No fundo, diz o economista, “esta avaliação pode ser considerada como um alerta ao governo, mas também a toda a sociedade cabo-verdiana, à administração pública, às agremiações empresariais, no sentido em que estamos a perder terreno, não necessariamente porque estamos a piorar, mas porque os outros estão a avançar a um ritmo muito mais acelerado do que nós”. Traçado o diagnóstico, o tratamento é também conhecido, muito trabalho e depressa. “Aparentemente, há algumas medidas que o governo e as câmaras municipais estão a tomar, há diplomas em vias de serem aprovados, o que pode acontecer no final deste ano ou no início do próximo, e que poderão ter impacto já no Doing Business de 2020”, acredita Avelino Bonifácio.
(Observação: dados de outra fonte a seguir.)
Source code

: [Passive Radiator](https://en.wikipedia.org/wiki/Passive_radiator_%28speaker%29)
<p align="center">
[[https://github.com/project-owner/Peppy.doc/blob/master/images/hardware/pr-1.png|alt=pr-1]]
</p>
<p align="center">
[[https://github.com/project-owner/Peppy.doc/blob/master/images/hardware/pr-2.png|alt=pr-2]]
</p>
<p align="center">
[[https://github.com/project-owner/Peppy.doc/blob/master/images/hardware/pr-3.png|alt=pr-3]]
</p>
Cabo Verde entre os países africanos
Maurícias 20º
Ruanda 29º
Marrocos 60º
Quénia 61º
Tunísia 80º
África do Sul 82º
Botswana 86º
Zambia 87º
Seychelles 96º
Djibouti 99º
Lesotho 106º
Namíbia 107º
Malawi 111º
Gana 114º
Egipto 120º
Costa do Marfim 122º
Uganda 127º
Cabo Verde 131º
Cabo Verde entre os países da CPLP
Portugal 34º
Brasil 109º
Cabo Verde 131º
Moçambique 135º
São Tomé e Príncipe 170º
Angola 173º
Guiné Bissau 175º
Guiné Equatorial 177º
Timor Leste 178º
Texto originalmente publicado na edição impressa do Expresso das Ilhas nº 884 de 07 de Novembro de 2018.